Cinema
[Karlovy Vary Film Festival] « A far shore », un conte tragique dans le Japon contemporain

[Karlovy Vary Film Festival] « A far shore », un conte tragique dans le Japon contemporain

07 juillet 2022 | PAR quentin didier

En compétition officielle pour le Globe de cristal du festival tchèque, le film de Masaaki Kudo surprend par la dureté de son ton. Dans son portrait d’une jeune fille en totale perte de repères le réalisateur nippon nous emmène à Okinawa dans l’arrière-pays de l’archipel, loin des lumières et de l’agitation tokyoïte si communes à notre imaginaire.

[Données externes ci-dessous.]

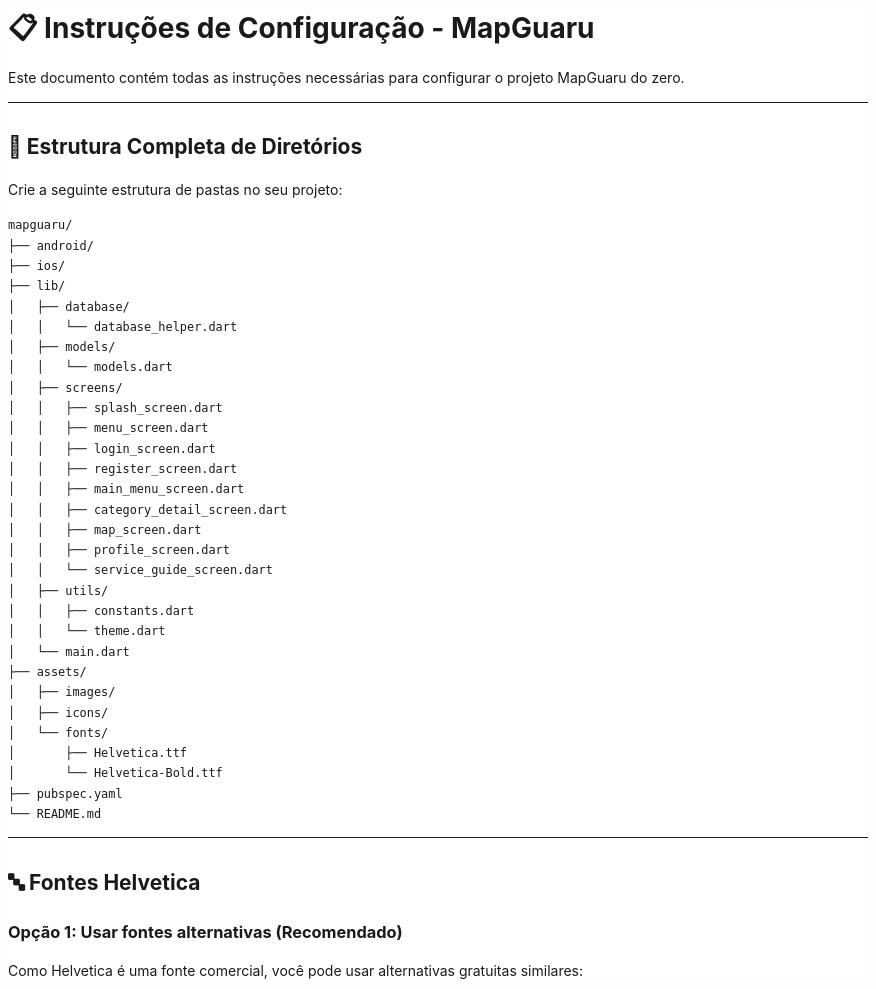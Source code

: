 # 📋 Instruções de Configuração - MapGuaru

Este documento contém todas as instruções necessárias para configurar o projeto MapGuaru do zero.

---

## 📂 Estrutura Completa de Diretórios

Crie a seguinte estrutura de pastas no seu projeto:

```
mapguaru/
├── android/
├── ios/
├── lib/
│   ├── database/
│   │   └── database_helper.dart
│   ├── models/
│   │   └── models.dart
│   ├── screens/
│   │   ├── splash_screen.dart
│   │   ├── menu_screen.dart
│   │   ├── login_screen.dart
│   │   ├── register_screen.dart
│   │   ├── main_menu_screen.dart
│   │   ├── category_detail_screen.dart
│   │   ├── map_screen.dart
│   │   ├── profile_screen.dart
│   │   └── service_guide_screen.dart
│   ├── utils/
│   │   ├── constants.dart
│   │   └── theme.dart
│   └── main.dart
├── assets/
│   ├── images/
│   ├── icons/
│   └── fonts/
│       ├── Helvetica.ttf
│       └── Helvetica-Bold.ttf
├── pubspec.yaml
└── README.md
```

---

## 🔤 Fontes Helvetica

### Opção 1: Usar fontes alternativas (Recomendado)

Como Helvetica é uma fonte comercial, você pode usar alternativas gratuitas similares:

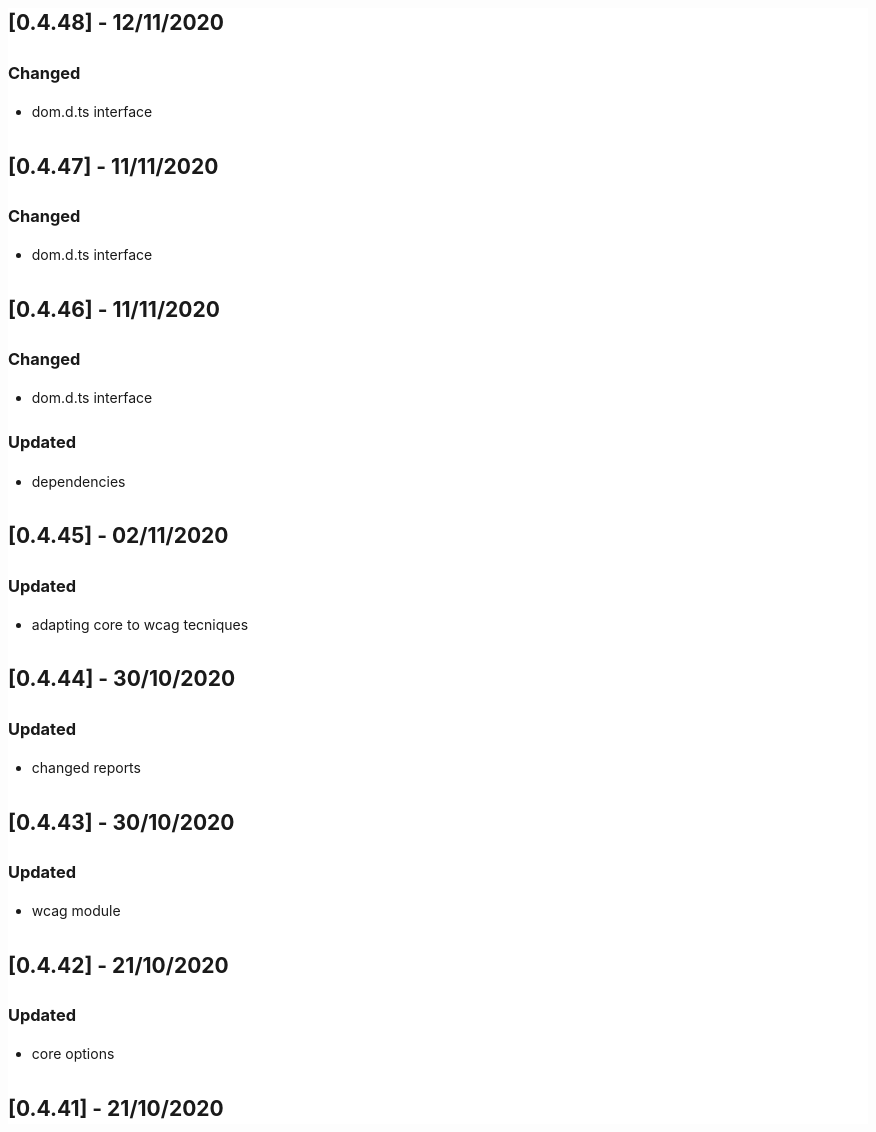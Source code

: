 ## [0.4.48] - 12/11/2020

### Changed

- dom.d.ts interface

## [0.4.47] - 11/11/2020

### Changed

- dom.d.ts interface

## [0.4.46] - 11/11/2020

### Changed

- dom.d.ts interface

### Updated

- dependencies

## [0.4.45] - 02/11/2020

### Updated

- adapting core to wcag tecniques

## [0.4.44] - 30/10/2020

### Updated

- changed reports

## [0.4.43] - 30/10/2020

### Updated

- wcag module

## [0.4.42] - 21/10/2020

### Updated

- core options

## [0.4.41] - 21/10/2020
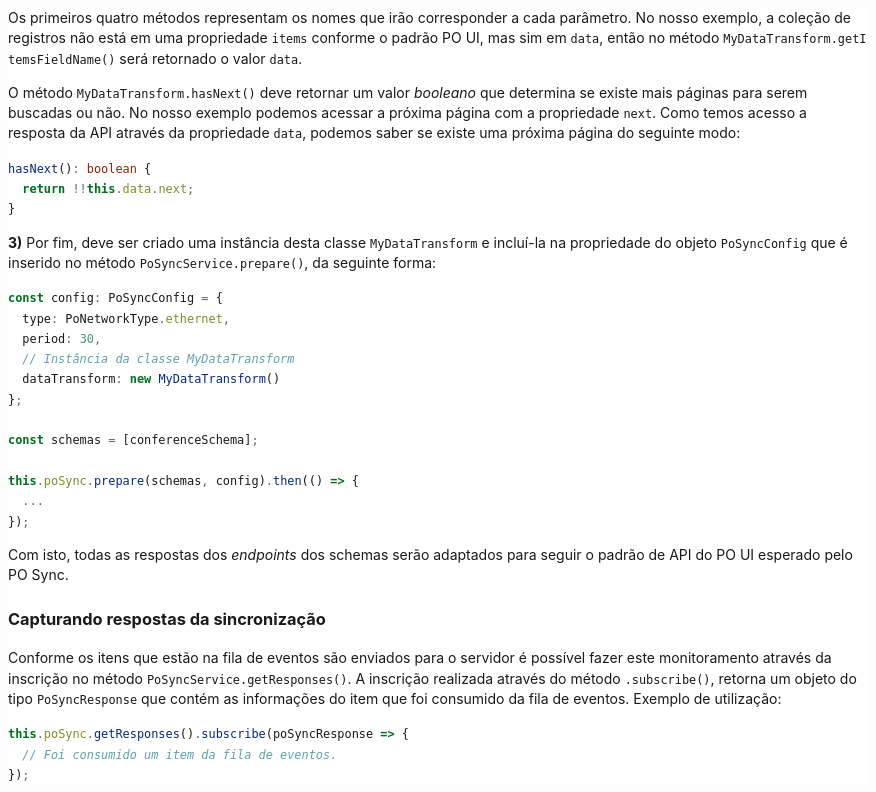 Os primeiros quatro métodos representam os nomes que irão corresponder a cada parâmetro. No nosso exemplo, a coleção de
registros não está em uma propriedade `items` conforme o padrão PO UI, mas sim em `data`, então no método
`MyDataTransform.getItemsFieldName()` será retornado o valor `data`.

O método `MyDataTransform.hasNext()` deve retornar um valor *booleano* que determina se existe mais páginas para serem
buscadas ou não. No nosso exemplo podemos acessar a próxima página com a propriedade `next`.
Como temos acesso a resposta da API através da propriedade `data`, podemos saber se existe uma próxima página do seguinte modo:

``` typescript
hasNext(): boolean {
  return !!this.data.next;
}
```

**3)** Por fim, deve ser criado uma instância desta classe `MyDataTransform` e incluí-la na propriedade do objeto `PoSyncConfig`
que é inserido no método `PoSyncService.prepare()`, da seguinte forma:

``` typescript
const config: PoSyncConfig = {
  type: PoNetworkType.ethernet,
  period: 30,
  // Instância da classe MyDataTransform
  dataTransform: new MyDataTransform()
};

const schemas = [conferenceSchema];

this.poSync.prepare(schemas, config).then(() => {
  ...
});
```

Com isto, todas as respostas dos *endpoints* dos schemas serão adaptados para seguir o padrão de API do PO UI esperado pelo
PO Sync.

<a id="get-responses"></a>
### Capturando respostas da sincronização

Conforme os itens que estão na fila de eventos são enviados para o servidor é possível fazer este monitoramento
através da inscrição no método `PoSyncService.getResponses()`.
A inscrição realizada através do método `.subscribe()`, retorna um objeto do tipo `PoSyncResponse` que contém as
informações do item que foi consumido da fila de eventos. Exemplo de utilização:

``` typescript
this.poSync.getResponses().subscribe(poSyncResponse => {
  // Foi consumido um item da fila de eventos.
});
```


[comment]: # (@label Fundamentos do PO Sync)
[comment]: # (@link guides/sync-fundamentals)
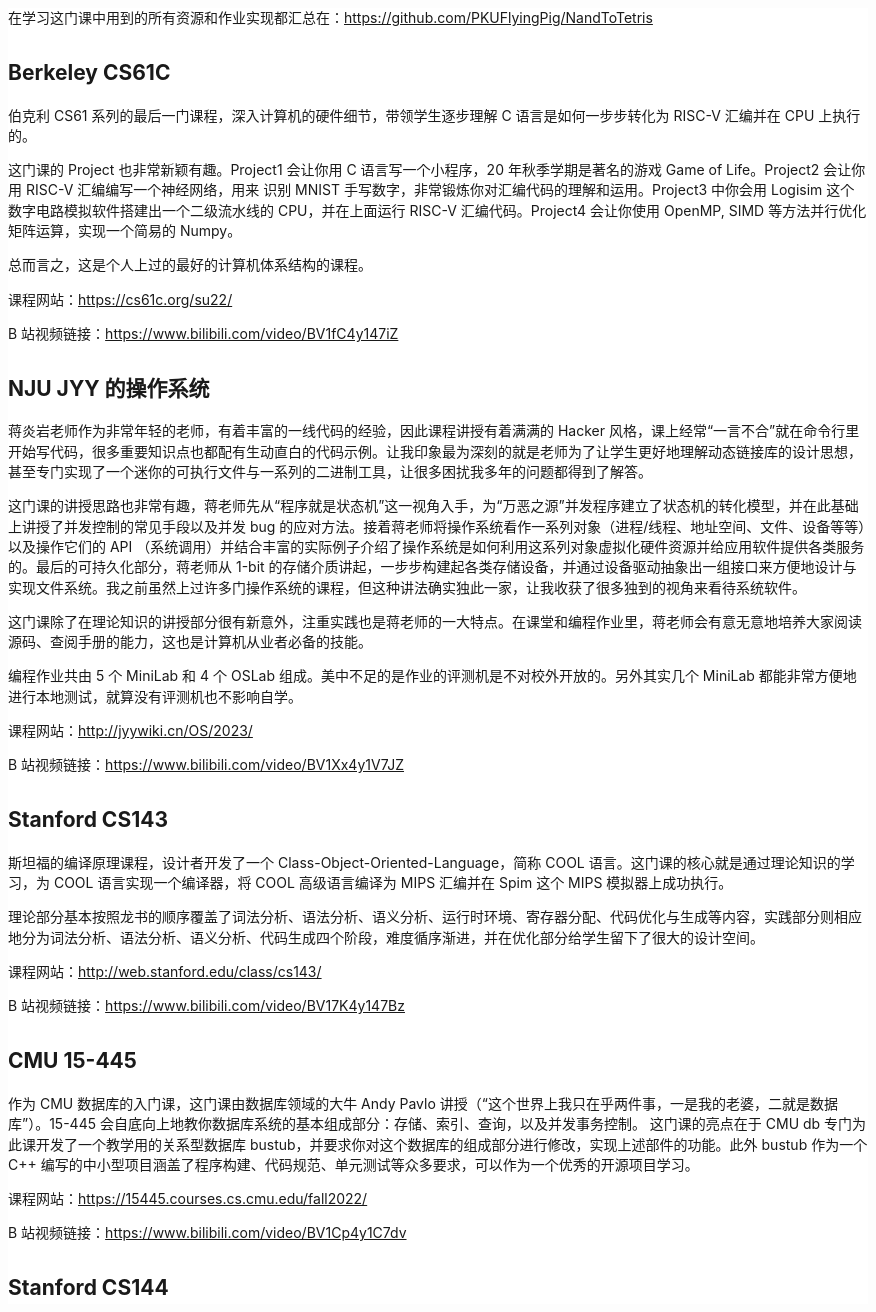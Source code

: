 在学习这门课中用到的所有资源和作业实现都汇总在：https://github.com/PKUFlyingPig/NandToTetris

## Berkeley CS61C

伯克利 CS61 系列的最后一门课程，深入计算机的硬件细节，带领学生逐步理解 C 语言是如何一步步转化为 RISC-V 汇编并在 CPU 上执行的。

这门课的 Project 也非常新颖有趣。Project1 会让你用 C 语言写一个小程序，20 年秋季学期是著名的游戏 Game of Life。Project2 会让你用 RISC-V 汇编编写一个神经网络，用来 识别 MNIST 手写数字，非常锻炼你对汇编代码的理解和运用。Project3 中你会用 Logisim 这个数字电路模拟软件搭建出一个二级流水线的 CPU，并在上面运行 RISC-V 汇编代码。Project4 会让你使用 OpenMP, SIMD 等方法并行优化矩阵运算，实现一个简易的 Numpy。

总而言之，这是个人上过的最好的计算机体系结构的课程。

课程网站：https://cs61c.org/su22/

B 站视频链接：https://www.bilibili.com/video/BV1fC4y147iZ

## NJU JYY 的操作系统

蒋炎岩老师作为非常年轻的老师，有着丰富的一线代码的经验，因此课程讲授有着满满的 Hacker 风格，课上经常“一言不合”就在命令行里开始写代码，很多重要知识点也都配有生动直白的代码示例。让我印象最为深刻的就是老师为了让学生更好地理解动态链接库的设计思想，甚至专门实现了一个迷你的可执行文件与一系列的二进制工具，让很多困扰我多年的问题都得到了解答。

这门课的讲授思路也非常有趣，蒋老师先从“程序就是状态机”这一视角入手，为“万恶之源”并发程序建立了状态机的转化模型，并在此基础上讲授了并发控制的常见手段以及并发 bug 的应对方法。接着蒋老师将操作系统看作一系列对象（进程/线程、地址空间、文件、设备等等）以及操作它们的 API （系统调用）并结合丰富的实际例子介绍了操作系统是如何利用这系列对象虚拟化硬件资源并给应用软件提供各类服务的。最后的可持久化部分，蒋老师从 1-bit 的存储介质讲起，一步步构建起各类存储设备，并通过设备驱动抽象出一组接口来方便地设计与实现文件系统。我之前虽然上过许多门操作系统的课程，但这种讲法确实独此一家，让我收获了很多独到的视角来看待系统软件。

这门课除了在理论知识的讲授部分很有新意外，注重实践也是蒋老师的一大特点。在课堂和编程作业里，蒋老师会有意无意地培养大家阅读源码、查阅手册的能力，这也是计算机从业者必备的技能。

编程作业共由 5 个 MiniLab 和 4 个 OSLab 组成。美中不足的是作业的评测机是不对校外开放的。另外其实几个 MiniLab 都能非常方便地进行本地测试，就算没有评测机也不影响自学。

课程网站：http://jyywiki.cn/OS/2023/

B 站视频链接：https://www.bilibili.com/video/BV1Xx4y1V7JZ

## Stanford CS143

斯坦福的编译原理课程，设计者开发了一个 Class-Object-Oriented-Language，简称 COOL 语言。这门课的核心就是通过理论知识的学习，为 COOL 语言实现一个编译器，将 COOL 高级语言编译为 MIPS 汇编并在 Spim 这个 MIPS 模拟器上成功执行。

理论部分基本按照龙书的顺序覆盖了词法分析、语法分析、语义分析、运行时环境、寄存器分配、代码优化与生成等内容，实践部分则相应地分为词法分析、语法分析、语义分析、代码生成四个阶段，难度循序渐进，并在优化部分给学生留下了很大的设计空间。

课程网站：http://web.stanford.edu/class/cs143/

B 站视频链接：https://www.bilibili.com/video/BV17K4y147Bz

## CMU 15-445

作为 CMU 数据库的入门课，这门课由数据库领域的大牛 Andy Pavlo 讲授（“这个世界上我只在乎两件事，一是我的老婆，二就是数据库”）。15-445 会自底向上地教你数据库系统的基本组成部分：存储、索引、查询，以及并发事务控制。 这门课的亮点在于 CMU db 专门为此课开发了一个教学用的关系型数据库 bustub，并要求你对这个数据库的组成部分进行修改，实现上述部件的功能。此外 bustub 作为一个 C++ 编写的中小型项目涵盖了程序构建、代码规范、单元测试等众多要求，可以作为一个优秀的开源项目学习。

课程网站：https://15445.courses.cs.cmu.edu/fall2022/

B 站视频链接：https://www.bilibili.com/video/BV1Cp4y1C7dv

## Stanford CS144
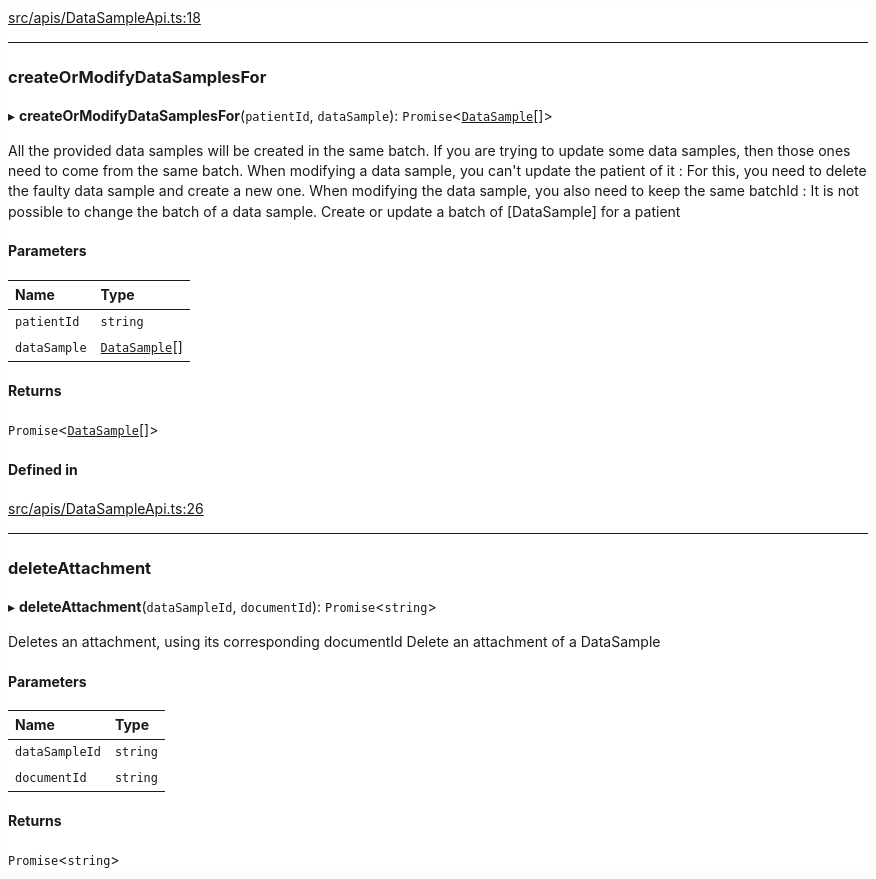 [src/apis/DataSampleApi.ts:18](https://github.com/icure/icure-medical-device-js-sdk/blob/a61f48e/src/apis/DataSampleApi.ts#L18)

___

### createOrModifyDataSamplesFor

▸ **createOrModifyDataSamplesFor**(`patientId`, `dataSample`): `Promise`<[`DataSample`](../classes/DataSample)[]\>

All the provided data samples will be created in the same batch. If you are trying to update some data samples, then those ones need to come from the same batch.                  When modifying a data sample, you can't update the patient of it : For this, you need to delete the faulty data sample and create a new one. When modifying the data sample, you also need to keep the same batchId : It is not possible to change the batch of a data sample.
Create or update a batch of [DataSample] for a patient

#### Parameters

| Name | Type |
| :------ | :------ |
| `patientId` | `string` |
| `dataSample` | [`DataSample`](../classes/DataSample)[] |

#### Returns

`Promise`<[`DataSample`](../classes/DataSample)[]\>

#### Defined in

[src/apis/DataSampleApi.ts:26](https://github.com/icure/icure-medical-device-js-sdk/blob/a61f48e/src/apis/DataSampleApi.ts#L26)

___

### deleteAttachment

▸ **deleteAttachment**(`dataSampleId`, `documentId`): `Promise`<`string`\>

Deletes an attachment, using its corresponding documentId
Delete an attachment of a DataSample

#### Parameters

| Name | Type |
| :------ | :------ |
| `dataSampleId` | `string` |
| `documentId` | `string` |

#### Returns

`Promise`<`string`\>
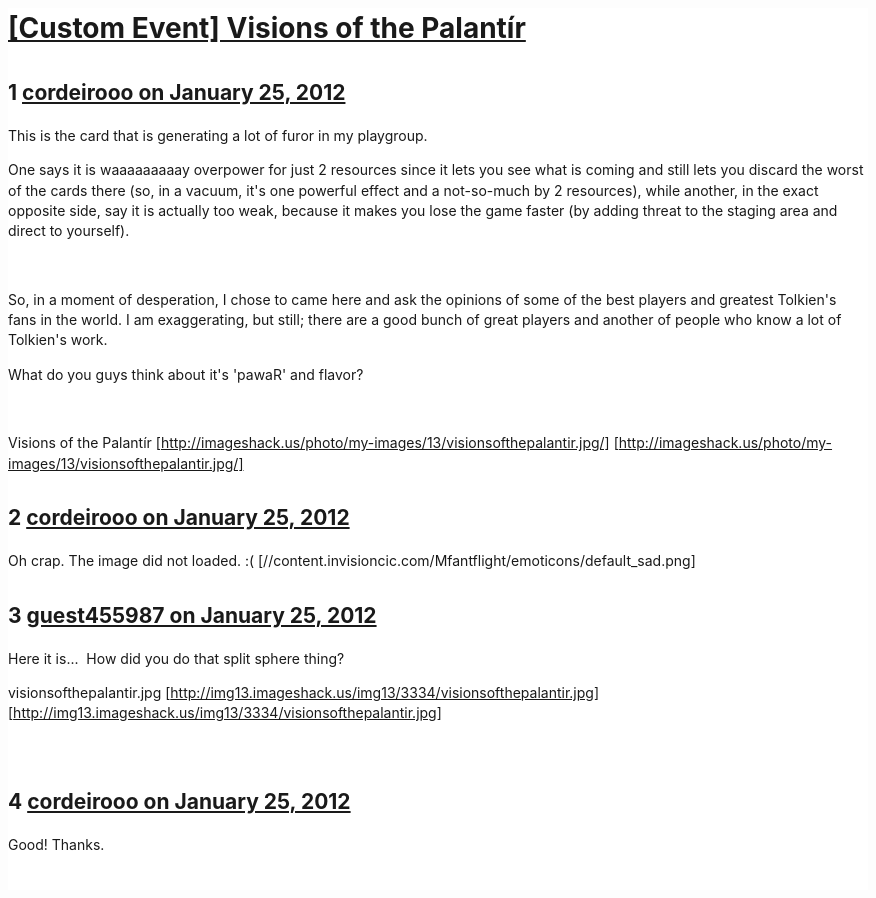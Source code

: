 # [[Custom Event] Visions of the Palantír](https://community.fantasyflightgames.com/topic/59495-custom-event-visions-of-the-palant%C3%ADr/)

## 1 [cordeirooo on January 25, 2012](https://community.fantasyflightgames.com/topic/59495-custom-event-visions-of-the-palant%C3%ADr/?do=findComment&comment=584409)

This is the card that is generating a lot of furor in my playgroup.

One says it is waaaaaaaaay overpower for just 2 resources since it lets you see what is coming and still lets you discard the worst of the cards there (so, in a vacuum, it's one powerful effect and a not-so-much by 2 resources), while another, in the exact opposite side, say it is actually too weak, because it makes you lose the game faster (by adding threat to the staging area and direct to yourself).

 

So, in a moment of desperation, I chose to came here and ask the opinions of some of the best players and greatest Tolkien's fans in the world. I am exaggerating, but still; there are a good bunch of great players and another of people who know a lot of Tolkien's work.

What do you guys think about it's 'pawaR' and flavor?

 

Visions of the Palantír [http://imageshack.us/photo/my-images/13/visionsofthepalantir.jpg/] [http://imageshack.us/photo/my-images/13/visionsofthepalantir.jpg/]

## 2 [cordeirooo on January 25, 2012](https://community.fantasyflightgames.com/topic/59495-custom-event-visions-of-the-palant%C3%ADr/?do=findComment&comment=584412)

Oh crap. The image did not loaded. :( [//content.invisioncic.com/Mfantflight/emoticons/default_sad.png]

## 3 [guest455987 on January 25, 2012](https://community.fantasyflightgames.com/topic/59495-custom-event-visions-of-the-palant%C3%ADr/?do=findComment&comment=584418)

Here it is...  How did you do that split sphere thing?

visionsofthepalantir.jpg [http://img13.imageshack.us/img13/3334/visionsofthepalantir.jpg] [http://img13.imageshack.us/img13/3334/visionsofthepalantir.jpg]

 

## 4 [cordeirooo on January 25, 2012](https://community.fantasyflightgames.com/topic/59495-custom-event-visions-of-the-palant%C3%ADr/?do=findComment&comment=584420)

Good! Thanks.

 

A far shore s’inscrit dans la programmation aux accents sociaux et réalistes de la 56ème édition du Festival du film de Karlovy Vary. Pour sa troisième réalisation, le cinéaste Masaaki Kudo déclare effectivement s’inspirer du cinéma de Truffaut et Ken Loach dans sa représentation de l’autre société japonaise – celle des campagnes et autres zones reculées où le progrès et l’importante croissance du pays sont plus difficilement tangibles.

Le calme d’Okinawa

Fruit d’un travail de plusieurs années avec la population locale, le film de Masaaki Kudo entend présenter la réalité contemporaine de l’île d’Okinawa au sud du Japon. Nous sommes ici loin des gigantesques paysages urbains des grandes villes de l’archipel principal comme Tokyo ou Kyoto. Dans un décor qui évoque un Japon plus traditionnel, la vie apparait plus paisible. Perdue dans l’Océan Pacifique a plus de 2000 kilomètres de la capitale japonaise, Okinawa pourrait alors incarner un paradis tranquille, mais pour le réalisateur nippon la réalité est tout autre…

Une brève lueur d’espoir

Dans les premiers instants du film nous découvrons un groupe de jeunes hommes et jeunes femmes profiter d’une soirée dans un bar. L’ambiance est très conviviale, et pour les garçons le caractère très avenant de leurs accompagnatrices apparait comme un idéal qu’ils ne trouvent pas sur l’archipel principal. « Okinawa c’est le paradis ! » déclare l’un d’eux. Mais ce paradis n’en est qu’artificiel et superficiel. Nous sommes en effet ici dans un club privé où les hommes payent pour de telles prestations – prestations réalisés qui plus est par des jeunes filles mineures.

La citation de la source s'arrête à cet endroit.